Ms. Hutchinson testified that Mr. Trump knew the crowd he had amassed in Washington on Jan. 6, 2021, was armed and could turn violent but encouraged them to march on the Capitol anyway, and said she had heard that he had lunged at one of his Secret Service agents when he was told he could not join his supporters on Capitol Hill.
And she detailed how her boss, Mark Meadows, was seemingly unmoved by reports of violence on Capitol Hill, even as other aides to Mr. Trump grew agitated.
Below is a timeline of the key moments from Jan. 6, as described in her testimony.
Around 10:00 a.m. or 10:15 a.m.
Mr. Meadows and Mr. Trump are told that attendees at the president’s rally are armed.
Ms. Hutchinson and Anthony M. Ornato, the deputy White House chief of staff, met with Mr. Meadows to tell him that law enforcement was reporting that multiple individuals were arriving at Mr. Trump’s rally on the Ellipse carrying weapons including knives, guns, bear spray, body armor, spears and flagpoles.
“Tony relayed to me something to the effect of, ‘These f-ing people are fastening spears to the end of flagpoles,’” Ms. Hutchinson testified.
Mr. Meadows appeared unmoved, asking only if Mr. Ornato had relayed the information to the president. Mr. Ornato replied that he had, Ms. Hutchinson said.
Early that afternoon, Ms. Hutchinson texted Mr. Ornato that Mr. Trump was “furious” that rallygoers were being forced to pass through magnetometers, according to messages she provided to the committee. Backstage at the rally on the Ellipse, she overheard Mr. Trump angrily tell aides to let his supporters into the event space, concerned that the area looked empty.
Mr. Trump, she testified, said “something to the effect of, ‘I don’t f-ing care that they have weapons. They’re not here to hurt me. Take the mags away. Let the people in, they can march to the Capitol from here.’”
Around 1 P.M.
White House aides learn that Capitol Police were at risk of becoming ‘overrun’ by rioters.
While Mr. Trump was addressing his supporters at the Ellipse, backstage, Ms. Hutchinson learned that Secret Service agents were reporting that Trump supporters mobbing the Capitol were getting close to the building, and that it was becoming clear that “security at the Capitol would not be sufficient” to hold them off, she testified.
When she got to Mr. Meadows to relay that Capitol Police were being “overrun” by rioters, he “almost had a lack of reaction,” Ms. Hutchinson testified.
“I remember him saying, ‘All right,’” she said. “Something to the effect of, ‘How much longer does the president have left in his speech?’”
Around 1:10 P.M.
Representative Kevin McCarthy of California, the House Republican leader, angrily calls Ms. Hutchinson and tells her not to let Mr. Trump come to the Capitol.

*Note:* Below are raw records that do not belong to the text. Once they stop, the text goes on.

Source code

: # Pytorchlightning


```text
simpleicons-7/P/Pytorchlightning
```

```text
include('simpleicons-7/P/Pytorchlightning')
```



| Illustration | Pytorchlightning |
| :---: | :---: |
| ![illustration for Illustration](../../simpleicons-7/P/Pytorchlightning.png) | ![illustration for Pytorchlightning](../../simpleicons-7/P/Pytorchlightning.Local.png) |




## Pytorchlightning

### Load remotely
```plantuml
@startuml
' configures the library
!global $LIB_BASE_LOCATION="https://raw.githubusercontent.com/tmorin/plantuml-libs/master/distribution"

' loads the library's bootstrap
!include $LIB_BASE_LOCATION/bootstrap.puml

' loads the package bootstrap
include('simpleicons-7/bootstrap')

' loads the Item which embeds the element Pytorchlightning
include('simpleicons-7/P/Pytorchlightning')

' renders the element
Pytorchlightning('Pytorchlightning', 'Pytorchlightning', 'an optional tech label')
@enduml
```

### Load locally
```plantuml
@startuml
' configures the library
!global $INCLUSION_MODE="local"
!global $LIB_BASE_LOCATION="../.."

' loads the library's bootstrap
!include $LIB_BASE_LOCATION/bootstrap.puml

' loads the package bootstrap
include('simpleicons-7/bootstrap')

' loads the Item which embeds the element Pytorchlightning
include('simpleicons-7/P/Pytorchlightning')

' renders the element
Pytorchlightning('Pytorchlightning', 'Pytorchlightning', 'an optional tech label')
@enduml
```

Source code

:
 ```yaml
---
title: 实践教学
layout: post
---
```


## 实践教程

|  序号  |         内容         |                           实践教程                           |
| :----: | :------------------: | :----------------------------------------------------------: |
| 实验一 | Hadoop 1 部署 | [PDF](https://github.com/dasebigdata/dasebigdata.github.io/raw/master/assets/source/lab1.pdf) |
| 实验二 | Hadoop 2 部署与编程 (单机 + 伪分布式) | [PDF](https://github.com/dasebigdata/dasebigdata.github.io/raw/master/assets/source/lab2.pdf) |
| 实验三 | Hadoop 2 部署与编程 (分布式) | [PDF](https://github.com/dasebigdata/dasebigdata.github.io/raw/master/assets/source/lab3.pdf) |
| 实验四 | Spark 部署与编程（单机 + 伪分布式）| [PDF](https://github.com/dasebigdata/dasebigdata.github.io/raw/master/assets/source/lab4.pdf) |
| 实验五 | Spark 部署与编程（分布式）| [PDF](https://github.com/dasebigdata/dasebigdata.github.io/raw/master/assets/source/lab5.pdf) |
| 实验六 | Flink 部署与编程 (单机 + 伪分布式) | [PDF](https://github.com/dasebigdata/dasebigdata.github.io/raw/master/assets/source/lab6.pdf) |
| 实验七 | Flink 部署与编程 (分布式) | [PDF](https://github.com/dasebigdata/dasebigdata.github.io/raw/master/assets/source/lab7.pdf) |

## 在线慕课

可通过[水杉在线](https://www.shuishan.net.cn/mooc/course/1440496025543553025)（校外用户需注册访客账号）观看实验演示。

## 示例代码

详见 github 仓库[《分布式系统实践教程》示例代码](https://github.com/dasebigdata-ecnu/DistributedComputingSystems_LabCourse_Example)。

After Mr. Trump told rally attendees that he planned to march to Capitol Hill with them, Mr. McCarthy furiously called Ms. Hutchinson, she testified, demanding to know why he had been misled.
“You told me this whole week you aren’t coming up here. Why would you lie to me?” Mr. McCarthy said, according to Ms. Hutchison.

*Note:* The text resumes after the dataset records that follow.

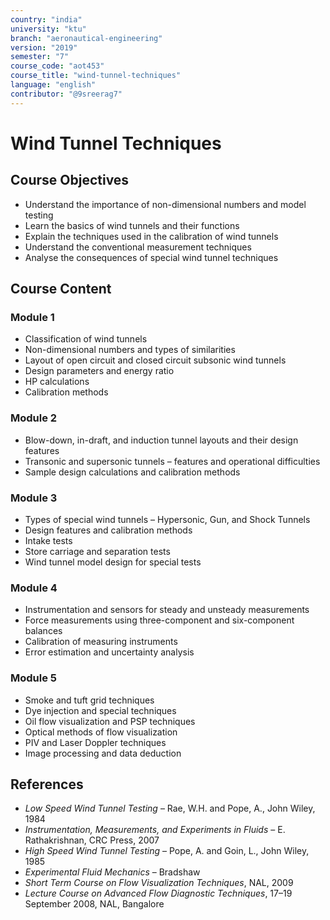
 ```yaml
---
country: "india"
university: "ktu"
branch: "aeronautical-engineering"
version: "2019"
semester: "7"
course_code: "aot453"
course_title: "wind-tunnel-techniques"
language: "english"
contributor: "@9sreerag7"
---
```


# Wind Tunnel Techniques

## Course Objectives

- Understand the importance of non-dimensional numbers and model testing  
- Learn the basics of wind tunnels and their functions  
- Explain the techniques used in the calibration of wind tunnels  
- Understand the conventional measurement techniques  
- Analyse the consequences of special wind tunnel techniques  

## Course Content

### Module 1

- Classification of wind tunnels  
- Non-dimensional numbers and types of similarities  
- Layout of open circuit and closed circuit subsonic wind tunnels  
- Design parameters and energy ratio  
- HP calculations  
- Calibration methods  

### Module 2

- Blow-down, in-draft, and induction tunnel layouts and their design features  
- Transonic and supersonic tunnels – features and operational difficulties  
- Sample design calculations and calibration methods  

### Module 3

- Types of special wind tunnels – Hypersonic, Gun, and Shock Tunnels  
- Design features and calibration methods  
- Intake tests  
- Store carriage and separation tests  
- Wind tunnel model design for special tests  

### Module 4

- Instrumentation and sensors for steady and unsteady measurements  
- Force measurements using three-component and six-component balances  
- Calibration of measuring instruments  
- Error estimation and uncertainty analysis  

### Module 5

- Smoke and tuft grid techniques  
- Dye injection and special techniques  
- Oil flow visualization and PSP techniques  
- Optical methods of flow visualization  
- PIV and Laser Doppler techniques  
- Image processing and data deduction  

## References

- *Low Speed Wind Tunnel Testing* – Rae, W.H. and Pope, A., John Wiley, 1984  
- *Instrumentation, Measurements, and Experiments in Fluids* – E. Rathakrishnan, CRC Press, 2007  
- *High Speed Wind Tunnel Testing* – Pope, A. and Goin, L., John Wiley, 1985  
- *Experimental Fluid Mechanics* – Bradshaw  
- *Short Term Course on Flow Visualization Techniques*, NAL, 2009  
- *Lecture Course on Advanced Flow Diagnostic Techniques*, 17–19 September 2008, NAL, Bangalore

Ms. Hutchinson said she replied: “I wasn’t lying to you, sir. We’re not going to the Capitol.”
“He said, ‘Well, he just said it onstage, Cassidy. Figure it out. Don’t come up here,’” she testified.
After Ms. Hutchinson returned to the White House from the rally, she said, Mr. Ornato and the head of Mr. Trump’s security detail, Bobby Engel, described to her a shocking scene that had unfolded inside the president’s vehicle.
Told after his speech that he could not go to the Capitol because of security concerns, Mr. Trump became “irate” and said “something to the effect of, ‘I’m the f-ing president, take me up to the Capitol now,’” Ms. Hutchinson testified she had been told.
When Mr. Engel responded that they needed to go back the White House, Mr. Trump “reached up toward the front of the vehicle to grab at the steering wheel,” and lunged at him, Ms. Hutchinson said.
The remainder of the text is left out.